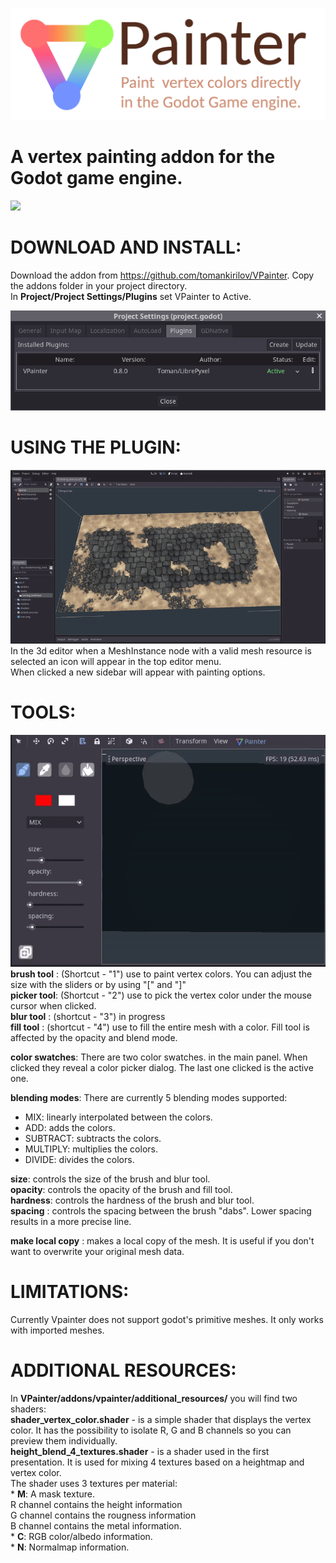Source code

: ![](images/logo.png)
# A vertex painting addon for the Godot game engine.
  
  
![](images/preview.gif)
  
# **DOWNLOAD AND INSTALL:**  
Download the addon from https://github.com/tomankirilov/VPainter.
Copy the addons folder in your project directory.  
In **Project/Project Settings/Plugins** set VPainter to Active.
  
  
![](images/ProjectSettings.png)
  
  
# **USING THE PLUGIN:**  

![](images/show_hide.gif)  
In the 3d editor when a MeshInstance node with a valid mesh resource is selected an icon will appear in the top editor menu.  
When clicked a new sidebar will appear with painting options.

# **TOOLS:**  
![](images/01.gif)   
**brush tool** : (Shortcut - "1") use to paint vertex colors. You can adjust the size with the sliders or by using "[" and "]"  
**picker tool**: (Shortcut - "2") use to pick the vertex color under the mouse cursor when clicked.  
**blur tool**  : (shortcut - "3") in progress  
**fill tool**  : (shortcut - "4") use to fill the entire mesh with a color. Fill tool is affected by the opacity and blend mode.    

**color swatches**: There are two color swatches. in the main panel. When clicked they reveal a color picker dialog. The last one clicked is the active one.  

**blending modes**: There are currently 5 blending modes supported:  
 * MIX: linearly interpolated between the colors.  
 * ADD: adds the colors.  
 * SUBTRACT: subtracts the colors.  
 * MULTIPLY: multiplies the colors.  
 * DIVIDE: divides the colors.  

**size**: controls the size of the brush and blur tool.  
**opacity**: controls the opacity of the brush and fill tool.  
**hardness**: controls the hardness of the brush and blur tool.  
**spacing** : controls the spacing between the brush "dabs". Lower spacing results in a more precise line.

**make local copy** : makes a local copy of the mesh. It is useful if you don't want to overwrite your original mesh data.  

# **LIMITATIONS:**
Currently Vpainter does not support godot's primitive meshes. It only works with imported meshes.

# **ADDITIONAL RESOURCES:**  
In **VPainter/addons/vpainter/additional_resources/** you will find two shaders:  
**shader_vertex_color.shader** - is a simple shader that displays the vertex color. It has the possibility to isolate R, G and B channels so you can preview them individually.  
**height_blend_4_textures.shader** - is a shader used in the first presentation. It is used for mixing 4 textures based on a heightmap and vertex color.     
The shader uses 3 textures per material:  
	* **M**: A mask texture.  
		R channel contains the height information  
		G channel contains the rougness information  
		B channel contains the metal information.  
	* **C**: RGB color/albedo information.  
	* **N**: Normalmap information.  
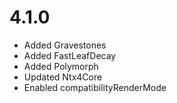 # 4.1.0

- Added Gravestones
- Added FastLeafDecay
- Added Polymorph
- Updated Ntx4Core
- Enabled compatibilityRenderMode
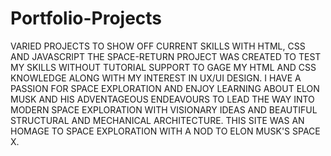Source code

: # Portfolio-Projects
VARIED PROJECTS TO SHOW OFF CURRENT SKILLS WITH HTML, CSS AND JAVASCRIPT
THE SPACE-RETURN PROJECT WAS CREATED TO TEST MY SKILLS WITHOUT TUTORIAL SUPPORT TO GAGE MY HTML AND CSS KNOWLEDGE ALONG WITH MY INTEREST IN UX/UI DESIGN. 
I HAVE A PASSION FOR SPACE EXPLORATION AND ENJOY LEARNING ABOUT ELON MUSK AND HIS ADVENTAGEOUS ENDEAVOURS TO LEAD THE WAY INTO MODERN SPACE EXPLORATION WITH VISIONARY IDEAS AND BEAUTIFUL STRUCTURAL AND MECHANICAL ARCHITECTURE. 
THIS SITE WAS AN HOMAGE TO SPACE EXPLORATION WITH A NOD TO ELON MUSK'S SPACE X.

########################################

- **What you have to do**
All entries should be reproduced exactly; no picture belongs in the result.

- **Exercise answer**
Source code

: ![](images/logo.png)
# A vertex painting addon for the Godot game engine.
  
  
![](images/preview.gif)
  
# **DOWNLOAD AND INSTALL:**  
Download the addon from https://github.com/tomankirilov/VPainter.
Copy the addons folder in your project directory.  
In **Project/Project Settings/Plugins** set VPainter to Active.
  
  
![](images/ProjectSettings.png)
  
  
# **USING THE PLUGIN:**  

![](images/show_hide.gif)  
In the 3d editor when a MeshInstance node with a valid mesh resource is selected an icon will appear in the top editor menu.  
When clicked a new sidebar will appear with painting options.

# **TOOLS:**  
![](images/01.gif)   
**brush tool** : (Shortcut - "1") use to paint vertex colors. You can adjust the size with the sliders or by using "[" and "]"  
**picker tool**: (Shortcut - "2") use to pick the vertex color under the mouse cursor when clicked.  
**blur tool**  : (shortcut - "3") in progress  
**fill tool**  : (shortcut - "4") use to fill the entire mesh with a color. Fill tool is affected by the opacity and blend mode.    

**color swatches**: There are two color swatches. in the main panel. When clicked they reveal a color picker dialog. The last one clicked is the active one.  

**blending modes**: There are currently 5 blending modes supported:  
 * MIX: linearly interpolated between the colors.  
 * ADD: adds the colors.  
 * SUBTRACT: subtracts the colors.  
 * MULTIPLY: multiplies the colors.  
 * DIVIDE: divides the colors.  

**size**: controls the size of the brush and blur tool.  
**opacity**: controls the opacity of the brush and fill tool.  
**hardness**: controls the hardness of the brush and blur tool.  
**spacing** : controls the spacing between the brush "dabs". Lower spacing results in a more precise line.

**make local copy** : makes a local copy of the mesh. It is useful if you don't want to overwrite your original mesh data.  

# **LIMITATIONS:**
Currently Vpainter does not support godot's primitive meshes. It only works with imported meshes.

# **ADDITIONAL RESOURCES:**  
In **VPainter/addons/vpainter/additional_resources/** you will find two shaders:  
**shader_vertex_color.shader** - is a simple shader that displays the vertex color. It has the possibility to isolate R, G and B channels so you can preview them individually.  
**height_blend_4_textures.shader** - is a shader used in the first presentation. It is used for mixing 4 textures based on a heightmap and vertex color.     
The shader uses 3 textures per material:  
	* **M**: A mask texture.  
		R channel contains the height information  
		G channel contains the rougness information  
		B channel contains the metal information.  
	* **C**: RGB color/albedo information.  
	* **N**: Normalmap information.  
 # 4.1.0

- Added Gravestones
- Added FastLeafDecay
- Added Polymorph
- Updated Ntx4Core
- Enabled compatibilityRenderMode
Source code

: # Portfolio-Projects
VARIED PROJECTS TO SHOW OFF CURRENT SKILLS WITH HTML, CSS AND JAVASCRIPT
THE SPACE-RETURN PROJECT WAS CREATED TO TEST MY SKILLS WITHOUT TUTORIAL SUPPORT TO GAGE MY HTML AND CSS KNOWLEDGE ALONG WITH MY INTEREST IN UX/UI DESIGN. 
I HAVE A PASSION FOR SPACE EXPLORATION AND ENJOY LEARNING ABOUT ELON MUSK AND HIS ADVENTAGEOUS ENDEAVOURS TO LEAD THE WAY INTO MODERN SPACE EXPLORATION WITH VISIONARY IDEAS AND BEAUTIFUL STRUCTURAL AND MECHANICAL ARCHITECTURE. 
THIS SITE WAS AN HOMAGE TO SPACE EXPLORATION WITH A NOD TO ELON MUSK'S SPACE X.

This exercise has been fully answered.